Exercise helps speed
wound healing in older adults
Newswise — The body’s ability to
heal even small skin wounds normally slows down as we age.
But a new study in older adults finds that regular exercise
may speed up the wound-healing process by as much as 25
percent.
“This is the first time
we’ve been able to document this kind of enhancement
associated with exercise,” said Charles Emery, a professor
of psychology and the lead author of the Ohio State
University study.
The faster that a wound
heals, the less chance it will become infected.
The results appear in a
recent issue of the Journal of Gerontology: Medical
Sciences.
The study included 28
healthy older adults ranging in age from 55 to 77 (average
age was 61). The participants hadn’t exercised regularly for
at least six months prior to the study. For the research,
about half (13) of them exercised three times a week for
three months. The other 15 participants served as controls
and were asked not to change their physical activity habits
during the study period.
Each subject received a
small puncture wound on the back of the upper arm. Adults in
the exercise group started working out about a month before
the wound procedure; this gave their bodies enough time to
adapt to a regular exercise program.
The wounds were about
1/8-inch across and deep. The researchers photographed the
wounds three times a week until the wounds were no longer
visible (about six to seven weeks).
The exercise sessions
began with 10 minutes of warm-up floor exercises and
stretching followed by 30 minutes of pedaling on a
stationary bike. After that, participants either jogged or
walked briskly on a treadmill for 15 minutes, followed by
about 15 minutes of strength training. All sessions ended
with five minutes of cool-down exercises.

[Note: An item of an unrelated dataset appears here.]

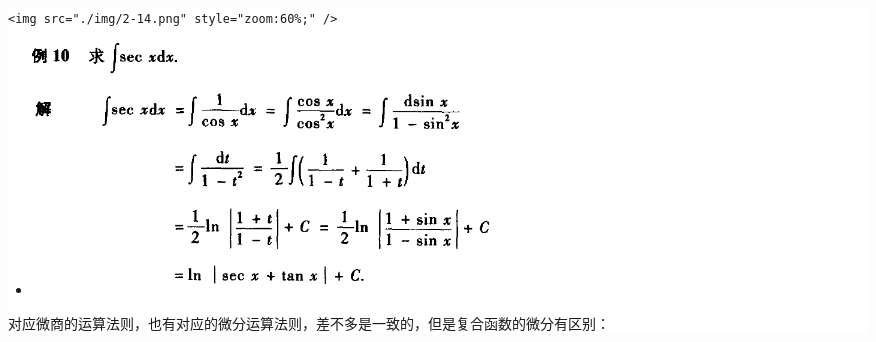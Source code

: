 	<img src="./img/2-14.png" style="zoom:60%;" />

- <img src="./img/2-15.png" style="zoom:60%;" />

对应微商的运算法则，也有对应的微分运算法则，差不多是一致的，但是复合函数的微分有区别：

Each participant completed
assessments of exercise endurance and stress at the
beginning and end of the study. The exercise endurance test,
completed on a treadmill, measured each subject’s aerobic
fitness level by measuring how much oxygen he or she
consumed while working out.
The researchers also
collected saliva samples from each participant in order to
measure levels of cortisol, a primary stress hormone. High
cortisol levels indicate that the body is under stress;
prior studies have suggested that exercise is associated
with lower levels cortisol.
Lastly, each subject
completed a questionnaire called the Perceived Stress Scale.
This scale let the researchers determine how stressful the
respondents perceived their lives to be.
At the end of the study,
the researchers found that skin wounds healed an average of
10 days faster in the people who exercised (29 days in the
exercise group vs. 39 days in the non-exercise group.)
Not surprisingly, exercise
endurance increased in the group that worked out, but
remained the same in the non-exercise group.
The researchers were
somewhat surprised to find a sharp increase in cortisol
levels in the exercise group. The hormone is typically
boosted by stress, and other studies have suggested that
exercise may lower levels of stress.
“The stress of exercise
may enhance the regulation of cortisol,” Emery said. “This
increase in cortisol levels may represent a biological
pathway by which exercise helps wounds heal.”
There were no changes in
perceived stress in either group but none of the adults in
this study reported any significant distress in their lives
at the beginning of the study.
The current study supports
the results of a related study on wound healing conducted at
Ohio State a few years ago. That work compared wound-healing
rates between older adults caring for a loved one with
Alzheimer’s disease to rates of older adults who weren’t
caregivers.
The healing rates of those
who weren’t caregivers was similar to the healing rates of
the non-exercisers in the current studying – wounds in both
groups healed in about 40 days. Wounds among older
caregivers took about 20 percent longer to completely heal.
“The findings from both
studies indicate that the effect of exercise we found in the
current study truly represents an enhanced rate of wound
healing in older adults,” Emery said.
The next step is to
determine if older adults who report a fair amount of stress
in their lives – such as dealing with the death of a spouse
or financial troubles – get the same kind of benefit from
exercise.
Emery conducted this study
with Ohio State colleagues Janice Kiecolt-Glaser, professor
of psychiatry and psychology; Ronald Glaser, director of
both the Center for Stress and Wound Healing and the
Institute for Behavioral Medicine Research; William
Malarkey, associate director of the Center for Stress and
Wound Healing; and David Frid, who is currently with Pfizer,
Inc.
Support for this work came
from several organizations within the National Institutes of
Health: the National Heart, Lung and Blood Institute; the
National Institute on Aging; the National Institute of
Dental and Craniofacial Research; the National Cancer
Institute; and the National Center for Research Resources.